Outside is no different.  I've written before about the gardens of delight Deanna crafted for all of us.  I know it's going to be hard for her to say goodbye to all those perennials and the spaces of flourishing she has tended with her hands.  And there's the fence I built when we prepared for Grayson's high school graduation open house.  In the back corner is a small stone statuette of a cocker spaniel.  It marks the burial place of our old friend, Reilly, who we had to put down in 2007.  It's surrounded with bleeding hearts.  (We're taking the stone marker with us, as a way to take him with us to our new home, and will plant new bleeding hearts--Coleson's favorite.)

This is starting to sound like a country song, right?  Well, as you might imagine, we've been listening to Miranda Lambert's "House that Built Me" quite a bit!  ("...and I bet you didn't know, under that live oak, my favorite dog is buried in the yard.")

This neighborhood has worked its way into our bones, and we'll miss it profoundly.  It has changed, as have we.  The first summer our kids set up a lemonade stand--and were robbed!  A battering ram shattered the tranquil silence one afternoon as a drug bust took place across the street.   Over the years we tried to be patient with the kids as they complained (and were embarrassed) about how their neighborhood was so different from that of their friends.  And yet we also some them grow to embrace it, to the extent that East Hills has woven its way into their identity.  I try to tell them that they were "East Hills" before East Hills was cool.

The farmer's market has been a steady presence and anchor throughout, a regular part of our routines.  We're going to miss that stroll.  But we've left part of ourselves in it with a brick that reads "Practice Resurrection."

Our neighbors have changed over a decade.  We miss Jo and Jose, Greg and Darlene, but most of all Sue and Melissa--neighbors who became cherished friends.  Celia next door is the anchor of the block, here before us, and no doubt here long after us.  We've said goodbye to some who passed.  I can't quite articulate how much I miss Tom, a simple soul who lived in Celia's basement for years.  We could talk about NASCAR and Jesus all day long (always "the Powerful One," to Tom).  The last time I talked to him, we prayed together on that sidewalk right there, asking God to heal the tumor in his belly.  I owed him more than that.

What I can't possibly enumerate are the untold memories and joys--and heartbreaks--that this old house made room for.  This has been the best hardest blessed decade of our lives.  So as we're working through this, and helping the kids through it, we try to emphasize: home is where we are.  That goes with us.  And we're all excited about the new house (just 1 mile west!), in a new neighborhood (Heritage Hill), with new rhythms and opportunities awaiting us (including our Saturday morning standby, Wealthy Street Bakery, just down the street and a new downtown market nearby).

But I don't want to be a Gnostic about this and underestimate the significance of place.  So I find myself --as usual!--thinking about St. Augustine and the sort of dynamics he explores in the City of God.  Yes, sure, we are sojourners and pilgrims in any place.  On the other hand, we are placed and need to bloom where we're planted, looking for ways to foster the welfare of the city.  On a microcosmic level, that's been this old house on Baldwin street for the past 10 years.
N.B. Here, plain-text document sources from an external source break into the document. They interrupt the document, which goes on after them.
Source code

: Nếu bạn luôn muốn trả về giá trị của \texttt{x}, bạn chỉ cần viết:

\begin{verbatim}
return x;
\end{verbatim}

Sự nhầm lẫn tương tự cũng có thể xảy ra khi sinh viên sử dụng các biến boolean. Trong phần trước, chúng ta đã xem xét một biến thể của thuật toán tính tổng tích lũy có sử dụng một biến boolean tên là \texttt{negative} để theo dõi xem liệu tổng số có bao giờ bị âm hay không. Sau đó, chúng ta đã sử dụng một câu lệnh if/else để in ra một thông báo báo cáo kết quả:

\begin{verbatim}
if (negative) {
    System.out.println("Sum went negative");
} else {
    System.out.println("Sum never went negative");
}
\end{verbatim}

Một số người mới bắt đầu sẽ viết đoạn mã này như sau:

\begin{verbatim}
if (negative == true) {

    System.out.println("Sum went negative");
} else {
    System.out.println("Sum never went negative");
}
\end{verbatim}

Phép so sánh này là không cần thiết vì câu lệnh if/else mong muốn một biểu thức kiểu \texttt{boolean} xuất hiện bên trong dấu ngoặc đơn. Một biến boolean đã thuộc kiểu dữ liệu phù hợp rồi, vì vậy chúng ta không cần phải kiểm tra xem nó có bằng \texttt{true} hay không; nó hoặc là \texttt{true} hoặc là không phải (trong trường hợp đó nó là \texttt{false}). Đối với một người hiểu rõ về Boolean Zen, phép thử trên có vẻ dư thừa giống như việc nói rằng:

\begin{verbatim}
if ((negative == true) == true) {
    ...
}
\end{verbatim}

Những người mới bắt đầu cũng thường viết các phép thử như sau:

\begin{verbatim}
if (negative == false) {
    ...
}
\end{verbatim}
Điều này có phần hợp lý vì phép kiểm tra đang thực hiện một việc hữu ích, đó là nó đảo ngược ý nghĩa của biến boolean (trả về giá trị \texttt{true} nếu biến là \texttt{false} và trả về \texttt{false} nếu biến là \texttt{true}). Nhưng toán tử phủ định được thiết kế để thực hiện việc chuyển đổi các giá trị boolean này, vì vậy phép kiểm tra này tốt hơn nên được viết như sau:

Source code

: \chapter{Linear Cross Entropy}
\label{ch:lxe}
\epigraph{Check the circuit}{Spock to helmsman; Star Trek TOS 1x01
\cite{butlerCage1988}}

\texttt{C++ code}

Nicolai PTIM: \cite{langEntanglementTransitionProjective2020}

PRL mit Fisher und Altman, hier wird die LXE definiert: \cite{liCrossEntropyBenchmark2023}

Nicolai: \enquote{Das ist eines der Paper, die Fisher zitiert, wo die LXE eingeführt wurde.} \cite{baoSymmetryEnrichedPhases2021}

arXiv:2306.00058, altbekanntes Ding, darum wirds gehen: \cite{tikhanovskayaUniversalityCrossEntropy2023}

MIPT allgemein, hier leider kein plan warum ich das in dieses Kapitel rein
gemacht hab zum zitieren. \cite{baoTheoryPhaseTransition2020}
We have loved this old house; we've poured hours and hours (and $ and $!) of tender loving care into it for a decade.  We're proud of how we leave it: like a friend that we've counseled and supported and hopefully coaxed into new flourishing.  And we feel like it has loved us in return: sheltering us, comforting us, gathering us,  hosting us.  We are grateful to have been welcomed by this old house.  May it welcome those who follow and may they flourish in its space.  Please take care of our friend.